Selon l'observation du terrain, les enfants «volontaires
» représentent la majorité des enfants membres des groupes
armés. Cependant, tous les enrôlements ne sont pas aussi «
naturels » et il existe des enfants qui ont été
recrutés de force par les groupes armés. Bien sûr, la large
proportion d'enfants qui s'enrôlent de leur propre gré peut faire
croire à une situation où les enfants s'enrôlent
librement.
L'observation de terrain montre que ce n'est pas le cas. Dans
un premier temps, il apparaît que les frontières entre ces
différents modes de recrutement sont loin d'être étanches,
perméables. D'autre part, l'analyse des décisions personnelles
prouve que dans la plupart des cas, il s'agit d'un choix fait sous de
nombreuses pressions et dans l'ignorance des conséquences. Cette
ambiguïté sur le « volontariat » est illustrée par
la différence d'appréciation sur les conditions de recrutement
entre les jeunes toujours engagés au moment de l'enquête et ceux
qui sont sortis des groupes armés.
b. Le recrutement
Les rebelles viennent à la maison pour recruter les
jeunes et les menacent si une fois ils refusaient de les suivre.
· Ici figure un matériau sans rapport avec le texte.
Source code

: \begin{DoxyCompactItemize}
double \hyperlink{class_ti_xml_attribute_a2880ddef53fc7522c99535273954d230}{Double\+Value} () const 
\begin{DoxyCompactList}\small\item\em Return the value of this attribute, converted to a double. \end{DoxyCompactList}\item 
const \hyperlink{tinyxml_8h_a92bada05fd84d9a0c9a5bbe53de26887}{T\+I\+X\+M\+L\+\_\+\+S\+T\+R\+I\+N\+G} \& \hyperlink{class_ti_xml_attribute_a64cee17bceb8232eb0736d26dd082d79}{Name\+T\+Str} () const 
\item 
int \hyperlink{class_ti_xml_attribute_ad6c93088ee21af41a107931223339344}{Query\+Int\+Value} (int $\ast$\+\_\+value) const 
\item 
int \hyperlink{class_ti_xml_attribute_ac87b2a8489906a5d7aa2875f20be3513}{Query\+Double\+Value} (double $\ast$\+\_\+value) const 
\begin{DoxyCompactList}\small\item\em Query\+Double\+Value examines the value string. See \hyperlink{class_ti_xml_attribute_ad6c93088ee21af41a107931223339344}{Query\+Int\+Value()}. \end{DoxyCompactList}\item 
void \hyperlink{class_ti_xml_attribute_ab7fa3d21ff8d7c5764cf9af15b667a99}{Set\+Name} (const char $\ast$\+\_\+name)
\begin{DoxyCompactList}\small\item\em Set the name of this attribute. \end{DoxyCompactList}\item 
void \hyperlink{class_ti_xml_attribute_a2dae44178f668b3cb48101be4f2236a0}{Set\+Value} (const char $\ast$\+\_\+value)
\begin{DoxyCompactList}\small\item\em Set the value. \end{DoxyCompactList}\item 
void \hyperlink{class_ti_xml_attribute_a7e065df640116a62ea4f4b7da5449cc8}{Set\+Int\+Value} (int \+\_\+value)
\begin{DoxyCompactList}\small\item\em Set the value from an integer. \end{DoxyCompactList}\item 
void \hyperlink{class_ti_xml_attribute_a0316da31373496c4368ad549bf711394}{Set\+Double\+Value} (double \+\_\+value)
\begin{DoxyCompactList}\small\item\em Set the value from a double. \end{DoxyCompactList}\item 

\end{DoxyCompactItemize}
Ces jeunes
finissent par accepter parce que même si les rebelles ne les tuaient pas,
ce peut - être ils peuvent être victimes des militaires qui
pourraient le faire de toute façon.
Néanmoins, la pression exercée dans certaines
zones par les autorités militaires pour inciter les jeunes à
rejoindre les rangs de l'armée peut être assimilée à
un recrutement forcé.
Dans le cadre de cette étude, nous avons
distingué deux types de recrutement en fonction de l'observation de
terrain :
- Le recrutement forcé s'applique à tous les cas
où l'enfant n'a pas eu le choix de refuser. Il peut s'agir de pressions
morales ou d'obligation de se présenter ;
- Enfin, la décision personnelle concerne les
situations dans lesquelles l'enfant a fait lui-même la démarche
d'aller vers le groupe armé.
c. L'enlèvement
L'enlèvement recouvre les situations dans lesquelles
les enfants ont été pris de force, sous la menace d'armes.
Plusieurs enfants ont été enlevés ou ont subi des menaces
les forçant à s'enrôler. D'après tous les
témoignages sur ce sujet, les groupes armés qui pratiquent
l'enlèvement choisissent un moment favorable pendant lequel il y a peu
ou pas d'adultes autour des enfants. Il peut s'agir d'enlèvements
collectifs ou individuels.
Nous pouvons déjà signaler que les
enlèvements sont suivis de conditions plus difficiles que, dans les
autres cas de recrutement, les enfants subissent des violences plus grandes et
qu'ils sont envoyés au combat plus rapidement.